Lost Lady (James River Trilogy 2) - Page 68

Travis looked him up and down, dismissed him, and turned to Regan. “You have twenty-four hours to pack, and then we’re leaving. We’ll be remarried at my house.”

With a quick twist, Regan moved away from him. “And will Margo be at our wedding, or maybe you’d rather she spent our wedding night with you?”

“You can have all the jealous fits you want when we get home, but right now I am sick of walking ropes and trying to find all those goddamn roses you seem to need, and I am not going to put up with this anymore. If I have to I’ll chain you to my bed, but you might as well know that you and my daughter are going to live with me.”

He softened a bit. “Regan, I’ve done everything I know to prove to you that you love me. Haven’t you realized it yet?”

“Me?” she gasped. “That I love you? I’ve never had any doubts. You’re the one who’s been unsure of himself. You’ve never loved me. You had to marry me the first time. You had to—.” She stopped as she looked at Travis in amazement.

He staggered backward, his hands falling to his sides limply. Blindly, his face drained of color, he began to grope for some support. He seemed to age ten years in a few seconds as he fell heavily into a chair.

“Had to marry you?” he choked, his voice weak, hoarse. “Unsure of myself? Never loved you?”

For a moment he dropped his head in his hands, and when he looked back at her his eyes were red. “I’ve loved you since I first met you,” he said quietly. “Why else would I have cared what happened to you? You were so young and frightened, and I was so scared of losing you.”

His voice grew stronger. “Why the hell else would I have risked my life on board ship to save that puppy Wainwright you liked so much? Do you know how much I wanted to throw him overboard? But I didn’t because you wanted him. And you say I never loved you.”

He stood, his voice beginning to get angry. “And I’ll have you know you aren’t the first to have my baby. I did not have to marry you.”

“But you said you always marry the mother of your children. I thought—,” she said tearfully.

He tossed his hands in the air. “You were scared and angry, didn’t even know you were going to have a baby. What was I supposed to say, that I have an illegitimate child at home, that his mother tried to sue me because I wouldn’t marry her?”

“You…you could have said you loved me.”

He quietened. “I swore before witnesses to love you for the rest of my life. What more could I have done?”

She looked down at her hands. “You’ve never asked me to marry you, not personally.”

“Never asked you to marry me?” Travis bellowed. “Goddamn you, Regan, what more do you want from me? I’ve made a fool of myself in front of an entire state, and you say—.”

He broke off as he fell to his knees before her, his hands clasped. “Regan, will you marry me? Please. I love you more than I love my own life. Please marry me.”

She put her hand on his shoulder, their faces level. “What about Margo?” she whispered.

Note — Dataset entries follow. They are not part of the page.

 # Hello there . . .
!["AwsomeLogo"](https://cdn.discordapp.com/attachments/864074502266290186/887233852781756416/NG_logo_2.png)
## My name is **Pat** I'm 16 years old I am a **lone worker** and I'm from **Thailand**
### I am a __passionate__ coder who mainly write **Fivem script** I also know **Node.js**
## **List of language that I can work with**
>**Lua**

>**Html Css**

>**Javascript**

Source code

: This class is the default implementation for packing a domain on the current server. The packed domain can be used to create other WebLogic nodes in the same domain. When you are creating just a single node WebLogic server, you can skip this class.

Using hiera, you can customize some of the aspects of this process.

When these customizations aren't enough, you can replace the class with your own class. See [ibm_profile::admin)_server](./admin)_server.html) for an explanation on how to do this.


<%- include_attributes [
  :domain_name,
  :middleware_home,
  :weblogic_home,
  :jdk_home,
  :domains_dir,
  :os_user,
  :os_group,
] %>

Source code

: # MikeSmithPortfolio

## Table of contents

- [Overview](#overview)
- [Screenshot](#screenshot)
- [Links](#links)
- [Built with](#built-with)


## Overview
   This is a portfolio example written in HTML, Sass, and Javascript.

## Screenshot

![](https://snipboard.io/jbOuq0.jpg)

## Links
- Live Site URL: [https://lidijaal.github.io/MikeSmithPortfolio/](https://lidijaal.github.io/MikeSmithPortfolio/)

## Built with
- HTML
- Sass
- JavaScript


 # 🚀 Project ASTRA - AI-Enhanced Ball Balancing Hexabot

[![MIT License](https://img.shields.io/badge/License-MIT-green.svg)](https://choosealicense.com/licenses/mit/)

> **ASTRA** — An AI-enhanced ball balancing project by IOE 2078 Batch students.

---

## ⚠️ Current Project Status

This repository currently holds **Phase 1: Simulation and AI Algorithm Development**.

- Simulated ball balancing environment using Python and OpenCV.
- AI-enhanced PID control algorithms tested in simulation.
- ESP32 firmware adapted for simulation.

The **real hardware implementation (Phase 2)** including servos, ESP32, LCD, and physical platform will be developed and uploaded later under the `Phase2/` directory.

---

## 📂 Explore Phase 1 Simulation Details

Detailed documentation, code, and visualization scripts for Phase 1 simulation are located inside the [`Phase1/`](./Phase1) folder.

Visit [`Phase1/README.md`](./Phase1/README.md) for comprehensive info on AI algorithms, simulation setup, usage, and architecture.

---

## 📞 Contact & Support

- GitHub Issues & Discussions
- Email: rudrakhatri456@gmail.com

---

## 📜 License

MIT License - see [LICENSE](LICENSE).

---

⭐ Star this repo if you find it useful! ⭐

Travis gritted his teeth, but answered, “I could have married her years ago but never wanted to.”

“Why didn’t you tell me that?”

“Why didn’t you know without having to be told?” he shot back. “I love you,” he whispered. “Marry me?”

“Yes!” she cried, and threw her arms around his neck. “I’ll marry you forever.

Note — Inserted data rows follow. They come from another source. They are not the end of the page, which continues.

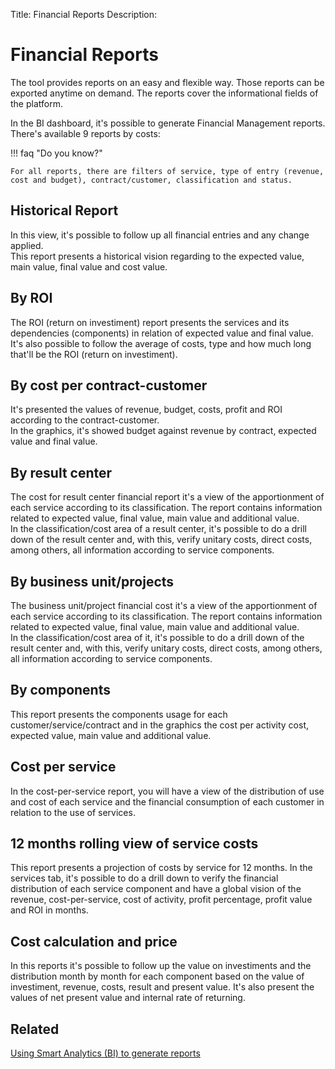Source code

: Title: Financial Reports
Description:

# Financial Reports

The tool provides reports on an easy and flexible way. Those reports can be exported anytime on demand. The reports cover the informational fields of the platform.  

In the BI dashboard, it's possible to generate Financial Management reports.  
There's available 9 reports by costs: 

!!! faq "Do you know?"

    For all reports, there are filters of service, type of entry (revenue, cost and budget), contract/customer, classification and status.

## Historical Report

In this view, it's possible to follow up all financial entries and any change applied.  
This report presents a historical vision regarding to the expected value, main value, final value and cost value.

## By ROI

The ROI (return on investiment) report presents the services and its dependencies (components) in relation of expected value and final value. It's also possible to follow the average of costs, type and how much long that'll be the ROI (return on investiment). 

## By cost per contract-customer

It's presented the values of revenue, budget, costs, profit and ROI according to the contract-customer.  
In the graphics, it's showed budget against revenue by contract, expected value and final value.

## By result center

The cost for result center financial report it's a view of the apportionment of each service according to its classification. The report contains information related to expected value, final value, main value and additional value.   
In the classification/cost area of a result center, it's possible to do a drill down of the result center and, with this, verify unitary costs, direct costs, among others, all information according to service components.

## By business unit/projects

The business unit/project financial cost it's a view of the apportionment of each service according to its classification. The report contains information related to expected value, final value, main value and additional value.   
In the classification/cost area of it, it's possible to do a drill down of the result center and, with this, verify unitary costs, direct costs, among others, all information according to service components.

## By components

This report presents the components usage for each customer/service/contract and in the graphics the cost per activity cost, expected value, main value and additional value.

## Cost per service

In the cost-per-service report, you will have a view of the distribution of use and cost of each service and the financial consumption of each customer in relation to the use of services.

## 12 months rolling view of service costs 

This report presents a projection of costs by service for 12 months. In the services tab, it's possible to do a drill down to verify the financial distribution of each service component and have a global vision of the revenue, cost-per-service, cost of activity, profit percentage, profit value and ROI in months.

## Cost calculation and price

In this reports it's possible to follow up the value on investiments and the distribution month by month for each component based on the value of investiment, revenue, costs, result and present value. It's also present the values of net present value and internal rate of returning.

## Related 

[Using Smart Analytics (BI) to generate reports](https://documentation.run2biz.com/en-us/4biz-helium/additional-features/smart-analytics/use-bi-solution.html)




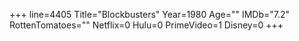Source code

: +++
line=4405
Title="Blockbusters"
Year=1980
Age=""
IMDb="7.2"
RottenTomatoes=""
Netflix=0
Hulu=0
PrimeVideo=1
Disney=0
+++

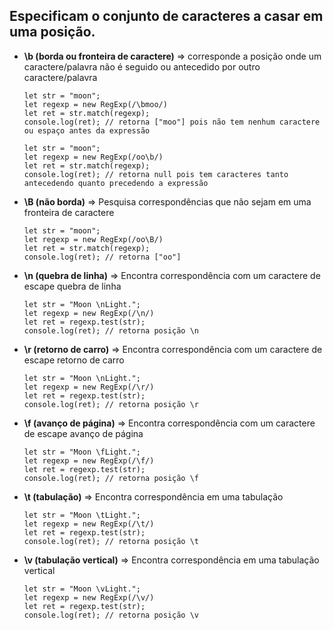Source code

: ## Especificam o conjunto de caracteres a casar em uma posição.

- **\b (borda ou fronteira de caractere)** => corresponde a posição onde um caractere/palavra não é seguido ou antecedido por outro caractere/palavra

      let str = "moon";
      let regexp = new RegExp(/\bmoo/)
      let ret = str.match(regexp);
      console.log(ret);	// retorna ["moo"] pois não tem nenhum caractere ou espaço antes da expressão

      let str = "moon";
      let regexp = new RegExp(/oo\b/)
      let ret = str.match(regexp);
      console.log(ret);	// retorna null pois tem caracteres tanto antecedendo quanto precedendo a expressão

- **\B (não borda)** => Pesquisa correspondências que não sejam em uma fronteira de caractere
		
      let str = "moon";
      let regexp = new RegExp(/oo\B/)
      let ret = str.match(regexp);
      console.log(ret);	// retorna ["oo"]

- **\n (quebra de linha)** => Encontra correspondência com um caractere de escape quebra de linha
    
      let str = "Moon \nLight.";
      let regexp = new RegExp(/\n/)
      let ret = regexp.test(str);
      console.log(ret);	// retorna posição \n

- **\r (retorno de carro)** => Encontra correspondência com um caractere de escape retorno de carro

      let str = "Moon \nLight.";
      let regexp = new RegExp(/\r/)
      let ret = regexp.test(str);
      console.log(ret);	// retorna posição \r

- **\f (avanço de página)** => Encontra correspondência com um caractere de escape avanço de página

      let str = "Moon \fLight.";
      let regexp = new RegExp(/\f/)
      let ret = regexp.test(str);
      console.log(ret);	// retorna posição \f

- **\t (tabulação)** => Encontra correspondência em uma tabulação

      let str = "Moon \tLight.";
      let regexp = new RegExp(/\t/)
      let ret = regexp.test(str);
      console.log(ret);	// retorna posição \t

- **\v (tabulação vertical)** => Encontra correspondência em uma tabulação vertical

      let str = "Moon \vLight.";
      let regexp = new RegExp(/\v/)
      let ret = regexp.test(str);
      console.log(ret);	// retorna posição \v
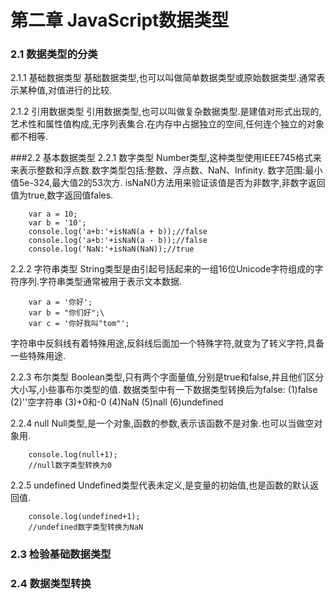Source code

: # 第二章 JavaScript数据类型
### 2.1 数据类型的分类
2.1.1 基础数据类型
基础数据类型,也可以叫做简单数据类型或原始数据类型.通常表示某种值,对值进行的比较.

2.1.2 引用数据类型
引用数据类型,也可以叫做复杂数据类型.是建值对形式出现的,艺术性和属性值构成,无序列表集合.在内存中占据独立的空间,任何连个独立的对象都不相等.

###2.2 基本数据类型
2.2.1 数字类型
Number类型,这种类型使用IEEE745格式来来表示整数和浮点数.数字类型包括:整数、浮点数、NaN、Infinity.
数字范围:最小值5e-324,最大值2的53次方.
isNaN()方法用来验证该值是否为非数字,非数字返回值为true,数字返回值fales.

        var a = 10;
        var b = '10';
        console.log('a+b:'+isNaN(a + b));//false
        console.log('a+b:'+isNaN(a - b));//false
        console.log('NaN:'+isNaN(NaN));//true

2.2.2 字符串类型
String类型是由引起号括起来的一组16位Unicode字符组成的字符序列.字符串类型通常被用于表示文本数据.

        var a = '你好';
        var b = "你们好";\
        var c = '你好我叫"tom"';

字符串中反斜线有着特殊用途,反斜线后面加一个特殊字符,就变为了转义字符,具备一些特殊用途.

2.2.3 布尔类型
Boolean类型,只有两个字面量值,分别是true和false,并且他们区分大小写,小些事布尔类型的值.
数据类型中有一下数据类型转换后为false:
(1)false
(2)''空字符串
(3)+0和-0
(4)NaN
(5)nall
(6)undefined

2.2.4 null
Null类型,是一个对象,函数的参数,表示该函数不是对象.也可以当做空对象用.
  
        console.log(null+1);
        //null数字类型转换为0    

2.2.5 undefined
Undefined类型代表未定义,是变量的初始值,也是函数的默认返回值.
   
        console.log(undefined+1);
        //undefined数字类型转换为NaN 

### 2.3 检验基础数据类型


### 2.4 数据类型转换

Neither of them was aware of anyone or anything else on the earth, and they were shocked when the applause started.

Regan buried her face in Travis’s neck. “Are there a lot of people out there?” she asked fearfully.

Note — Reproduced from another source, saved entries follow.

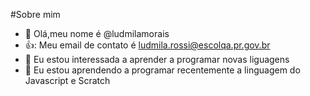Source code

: #Sobre mim
- 👋 Olá,meu nome é @ludmilamorais
- 👍: Meu email de contato é ludmila.rossi@escolqa.pr.gov.br
- 👀 Eu estou interessada a aprender a programar novas liguagens
- 🌱 Eu estou aprendendo a programar recentemente a linguagem do Javascript e Scratch
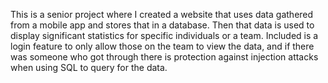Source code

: This is a senior project where I created a website that uses data gathered from a mobile app and stores that in a database. Then that data is used to display significant statistics for specific individuals or a team.
Included is a login feature to only allow those on the team to view the data, and if there was someone who got through there is protection against injection attacks when using SQL to query for the data.
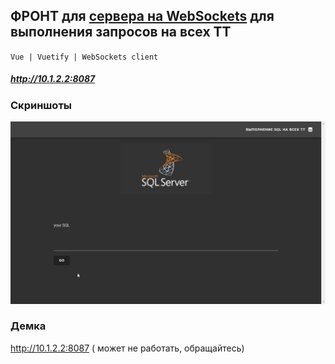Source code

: ## ФРОНТ для [сервера на WebSockets](https://gitlab.cd.local/k/mssql-parrallel-ws-server) для выполнения запросов на всех ТТ
`Vue | Vuetify | WebSockets client`
##### http://10.1.2.2:8087

### Скриншоты

![](gif.gif)


### Демка

http://10.1.2.2:8087 ( может не работать, обращайтесь)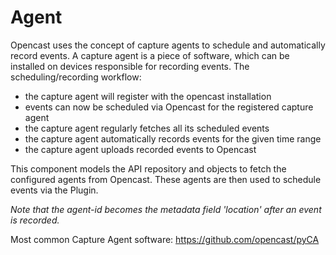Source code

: # Agent

Opencast uses the concept of capture agents to schedule and automatically record events. A capture agent is a piece of 
software, which can be installed on devices responsible for recording events. The scheduling/recording workflow:
- the capture agent will register with the opencast installation
- events can now be scheduled via Opencast for the registered capture agent
- the capture agent regularly fetches all its scheduled events
- the capture agent automatically records events for the given time range
- the capture agent uploads recorded events to Opencast

This component models the API repository and objects to fetch the configured agents from Opencast. These agents are then 
used to schedule events via the Plugin.

_Note that the agent-id becomes the metadata field 'location' after an event is recorded._

Most common Capture Agent software: https://github.com/opencast/pyCA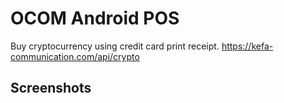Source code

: # OCOM Android POS

Buy cryptocurrency using credit card print receipt.
https://kefa-communication.com/api/crypto

## Screenshots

“ ’Fraid so,” he said. “I guess they heard the noise when you locked the door against me.”

She didn’t even bother to correct him, that the noise came from his foot smashing the door and not from her locking of it. “Will you take me away from here?” she whispered. “I don’t think I can face them.”

Triumphantly, Travis stood with Regan in his arms and started for the door. The townspeople and even the guests at the inn, several of whom had prolonged their stay from the first rose Travis sent, felt involved in this courtship and came running at the first sound of splintering wood.

The women, in heavy robes, curling rags in their hair, sighed heavily as Travis carried Regan away. “I knew it’d end happily,” one woman said. “How could she have turned him down?”

“My wife’s never gonna believe this story,” a man said. “Maybe she’ll forgive me for coming back three days late.”